Bem sei que Paris está a pouca distância de Lisboa ou do Porto, de avião. Bem sei que há voos low cost, bem sei que… não será a última vez que verei Paris, mas tenho quase a certeza que nunca mais a verei desta maneira, com este detalhe, com esta familiaridade que hoje sinto, com esta sensação de que, agora sim, poderia ser daqui, ou aqui viver e ser contente praticamente todos os dias. Não que eu não seja contente na pequena cidade onde vivo há muitos anos, mas não é de todo a mesma coisa. As pessoas precisam de mundo, creio eu. E Paris é o mundo inteiro dentro de uma só cidade. É verdade que os franceses, e os parisienses sobretudo, podem parecer arrogantes, mas talvez não exista outro povo tão civilizado no que toca ao respeito pelos outros, pelas diferenças, ou pela tentativa de promover a igualdade.
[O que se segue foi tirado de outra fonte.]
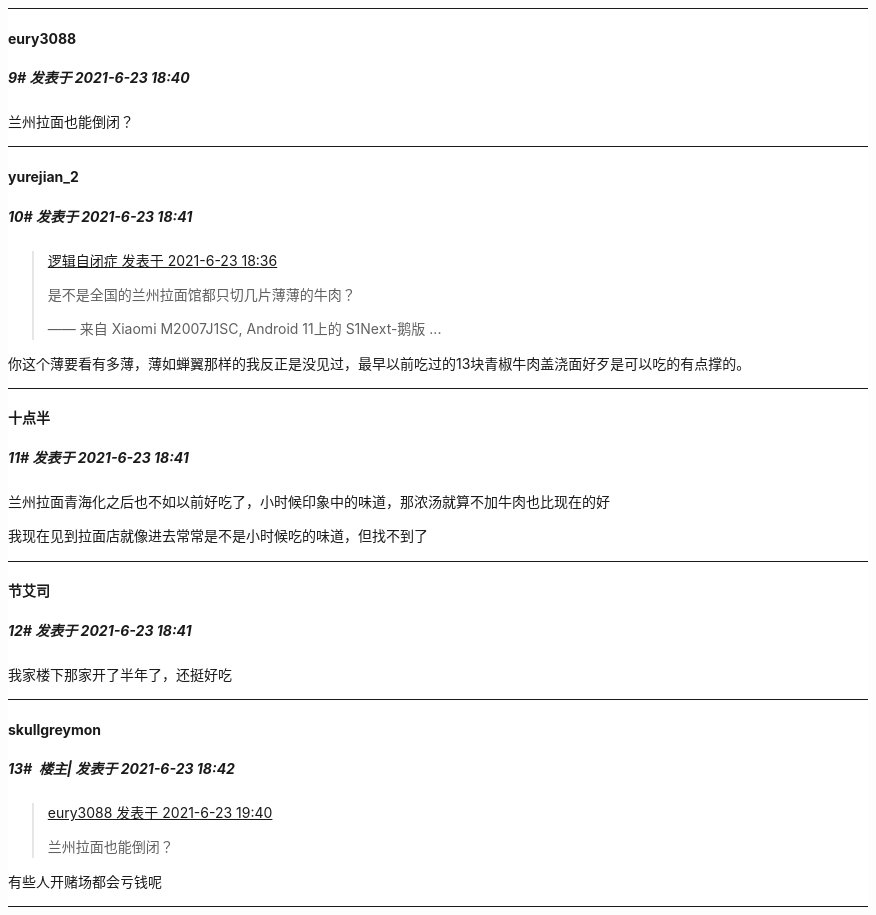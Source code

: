 
*****

####  eury3088  
##### 9#       发表于 2021-6-23 18:40


兰州拉面也能倒闭？


*****

####  yurejian_2  
##### 10#       发表于 2021-6-23 18:41


<blockquote><a href="httphttps://bbs.saraba1st.com/2b/forum.php?mod=redirect&amp;goto=findpost&amp;pid=51712891&amp;ptid=2011560" target="_blank">逻辑自闭症 发表于 2021-6-23 18:36</a>

是不是全国的兰州拉面馆都只切几片薄薄的牛肉？


—— 来自 Xiaomi M2007J1SC, Android 11上的 S1Next-鹅版 ...</blockquote>
你这个薄要看有多薄，薄如蝉翼那样的我反正是没见过，最早以前吃过的13块青椒牛肉盖浇面好歹是可以吃的有点撑的。


*****

####  十点半  
##### 11#       发表于 2021-6-23 18:41


兰州拉面青海化之后也不如以前好吃了，小时候印象中的味道，那浓汤就算不加牛肉也比现在的好

我现在见到拉面店就像进去常常是不是小时候吃的味道，但找不到了


*****

####  节艾司  
##### 12#       发表于 2021-6-23 18:41


我家楼下那家开了半年了，还挺好吃


*****

####  skullgreymon  
##### 13#         楼主| 发表于 2021-6-23 18:42


<blockquote><a href="httphttps://bbs.saraba1st.com/2b/forum.php?mod=redirect&amp;goto=findpost&amp;pid=51712959&amp;ptid=2011560" target="_blank">eury3088 发表于 2021-6-23 19:40</a>

兰州拉面也能倒闭？</blockquote>
有些人开赌场都会亏钱呢


*****
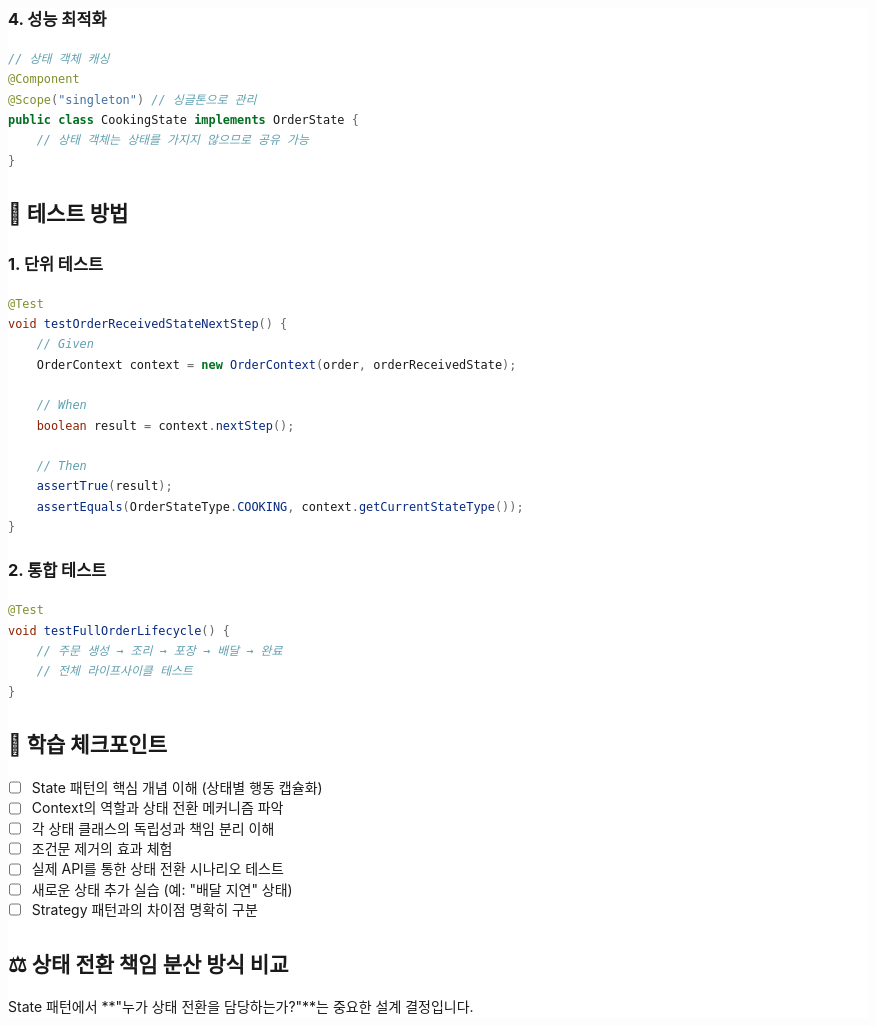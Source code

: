 ### 4. **성능 최적화**
```java
// 상태 객체 캐싱
@Component
@Scope("singleton") // 싱글톤으로 관리
public class CookingState implements OrderState {
    // 상태 객체는 상태를 가지지 않으므로 공유 가능
}
```

## 🧪 테스트 방법

### 1. **단위 테스트**
```java
@Test
void testOrderReceivedStateNextStep() {
    // Given
    OrderContext context = new OrderContext(order, orderReceivedState);
    
    // When
    boolean result = context.nextStep();
    
    // Then
    assertTrue(result);
    assertEquals(OrderStateType.COOKING, context.getCurrentStateType());
}
```

### 2. **통합 테스트**
```java
@Test
void testFullOrderLifecycle() {
    // 주문 생성 → 조리 → 포장 → 배달 → 완료
    // 전체 라이프사이클 테스트
}
```

## 📝 학습 체크포인트

- [ ] State 패턴의 핵심 개념 이해 (상태별 행동 캡슐화)
- [ ] Context의 역할과 상태 전환 메커니즘 파악
- [ ] 각 상태 클래스의 독립성과 책임 분리 이해
- [ ] 조건문 제거의 효과 체험
- [ ] 실제 API를 통한 상태 전환 시나리오 테스트
- [ ] 새로운 상태 추가 실습 (예: "배달 지연" 상태)
- [ ] Strategy 패턴과의 차이점 명확히 구분

## ⚖️ 상태 전환 책임 분산 방식 비교

State 패턴에서 **"누가 상태 전환을 담당하는가?"**는 중요한 설계 결정입니다.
É certo também que por vezes essa tentativa vai longe de mais, que por vezes procuram acabar com a diferença tout court, com maus resultados diga-se. Mas em geral, esse respeito e essa civilidade notam-se em praticamente toda a parte. Isto faz de Paris uma cidade simultaneamente amável e distante e, sabe deus como por vezes essa distância me é tão necessária na minha vida de todos os dias. Aqui as pessoas são amáveis em geral, porque são civilizadas, mas sabem manter as distâncias. Eu gosto disso, apesar de saber que isso nem sempre será exatamente bom.
 
Devo dizer que em toda a parte encontrei simpatia. Aqui e ali, sim, posso ter experimentado a arrogância que se atribui aos parisienses. Mas na maior parte dos casos, apenas amabilidade e simpatia. E, apesar do distanciamento, até alguma proximidade e reconhecimento. Paris não me tem tratado mal e estou segura que não me tratará mal no jour avant le jour avant le jour que a devo deixar. Uma das coisas que mais gosto, talvez por ter o síndrome do habitante de uma cidade pequena, é de andar pelas ruas, sem conhecer ninguém, sem querer conhecer ninguém, sem querer conversar com ninguém. E isso ser perfeitamente possível aqui. Agrada-me esta sensação de que estou sozinha no meio de muita gente. De que posso escutar as conversas e observar as pessoas sem ninguém me prestar a mínima atenção. Paris possibilitou-me isso, também, em grande medida, como me possibilitaram isso todas as viagens que fiz por períodos maiores de tempo. Aprecio essa solidão quase absoluta, essa liberdade de estarmos só connosco. É por isso que prefiro viajar sobretudo sozinha e estar sobretudo sozinha (espero que estejam a reparar nos ‘quase’, nos ‘praticamente’, nos ‘sobretudo’… já que neste caso são palavras importantes).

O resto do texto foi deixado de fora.